*** Opening Given records ***

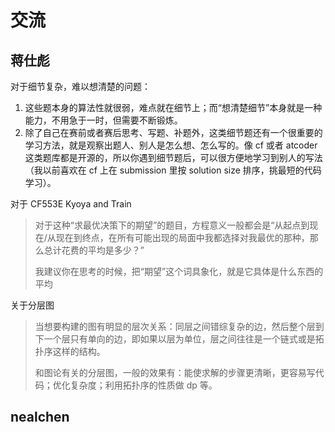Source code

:# 交流

## 蒋仕彪

对于细节复杂，难以想清楚的问题：
1. 这些题本身的算法性就很弱，难点就在细节上；而“想清楚细节”本身就是一种能力，不用急于一时，但需要不断锻炼。
2. 除了自己在赛前或者赛后思考、写题、补题外，这类细节题还有一个很重要的学习方法，就是观察出题人、别人是怎么想、怎么写的。像 cf 或者 atcoder 这类题库都是开源的，所以你遇到细节题后，可以很方便地学习到别人的写法（我以前喜欢在 cf 上在 submission 里按 solution size 排序，挑最短的代码学习）。

对于 CF553E Kyoya and Train
> 对于这种“求最优决策下的期望”的题目，方程意义一般都会是“从起点到现在/从现在到终点，在所有可能出现的局面中我都选择对我最优的那种，那么总计花费的平均是多少？”
> 
> 我建议你在思考的时候，把“期望”这个词具象化，就是它具体是什么东西的平均

关于分层图
> 当想要构建的图有明显的层次关系：同层之间错综复杂的边，然后整个层到下一个层只有单向的边，即如果以层为单位，层之间往往是一个链式或是拓扑序这样的结构。
> 
> 和图论有关的分层图，一般的效果有：能使求解的步骤更清晰，更容易写代码；优化复杂度；利用拓扑序的性质做 dp 等。

## nealchen

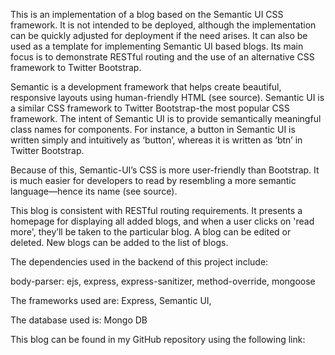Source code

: This is an implementation of a blog based on the Semantic UI CSS framework. It is not intended to be deployed, although the implementation can be quickly adjusted for deployment if the need arises. It can also be used as a template for implementing Semantic UI based blogs. Its main focus is to demonstrate RESTful routing and the use of an alternative CSS framework to Twitter Bootstrap. 

Semantic is a development framework that helps create beautiful, responsive layouts using human-friendly HTML (see source). Semantic UI is a similar CSS framework to Twitter Bootstrap-the most popular CSS framework.  The intent of Semantic UI is to provide semantically meaningful class names for components. For instance, a button in Semantic UI is written simply and intuitively as ‘button’, whereas it is written as ‘btn’ in Twitter Bootstrap.

Because of this, Semantic-UI’s CSS is more user-friendly than Bootstrap. It is much easier for developers to read by resembling a more semantic language—hence its name (see source). 

This blog is consistent with RESTful routing requirements. It presents a homepage for displaying all added blogs, and when a user clicks on 'read more', they’ll be taken to the particular blog. A blog can be edited or deleted. New blogs can be added to the list of blogs.

The dependencies used in the backend of this project include:

body-parser:
    ejs,
    express,
    express-sanitizer,
    method-override,
    mongoose

The frameworks used are:
    Express,
    Semantic UI,

The database used is:
    Mongo DB

This blog can be found in my GitHub repository using the following link:


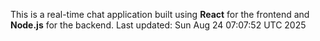 This is a real-time chat application built using **React** for the frontend and **Node.js** for the backend.
Last updated: Sun Aug 24 07:07:52 UTC 2025
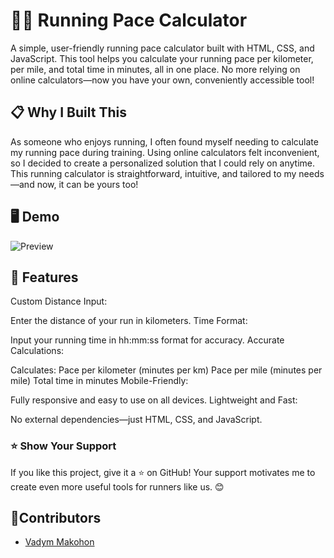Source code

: # 🏃‍♂️ Running Pace Calculator

A simple, user-friendly running pace calculator built with HTML, CSS, and JavaScript. This tool helps you calculate your running pace per kilometer, per mile, and total time in minutes, all in one place. No more relying on online calculators—now you have your own, conveniently accessible tool!

## 📋 Why I Built This

As someone who enjoys running, I often found myself needing to calculate my running pace during training. Using online calculators felt inconvenient, so I decided to create a personalized solution that I could rely on anytime. This running calculator is straightforward, intuitive, and tailored to my needs—and now, it can be yours too!

## 🖥️ Demo
![Preview](https://github.com/user-attachments/assets/07d214bd-06ac-44a0-83fe-64dc29a91b88)

## 🚀 Features

Custom Distance Input:

Enter the distance of your run in kilometers.
Time Format:

Input your running time in hh:mm:ss format for accuracy.
Accurate Calculations:

Calculates:
Pace per kilometer (minutes per km)
Pace per mile (minutes per mile)
Total time in minutes
Mobile-Friendly:

Fully responsive and easy to use on all devices.
Lightweight and Fast:

No external dependencies—just HTML, CSS, and JavaScript.

### ⭐ Show Your Support

If you like this project, give it a ⭐ on GitHub! Your support motivates me to create even more useful tools for runners like us. 😊

## 👤Contributors

- [Vadym Makohon](https://github.com/VadymMakohon)
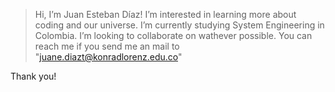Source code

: > Hi, I’m Juan Esteban Díaz!
> I’m interested in learning more about coding and our universe.
> I’m currently studying System Engineering in Colombia.
> I’m looking to collaborate on wathever possible.
> You can reach me if you send me an mail to "juane.diazt@konradlorenz.edu.co"

Thank you!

*** Closing Given records ***

[Your assignment]:
Among the entries, copy every line containing the word "calculators".

[Answer area]:
A simple, user-friendly running pace calculator built with HTML, CSS, and JavaScript. This tool helps you calculate your running pace per kilometer, per mile, and total time in minutes, all in one place. No more relying on online calculators—now you have your own, conveniently accessible tool!
As someone who enjoys running, I often found myself needing to calculate my running pace during training. Using online calculators felt inconvenient, so I decided to create a personalized solution that I could rely on anytime. This running calculator is straightforward, intuitive, and tailored to my needs—and now, it can be yours too!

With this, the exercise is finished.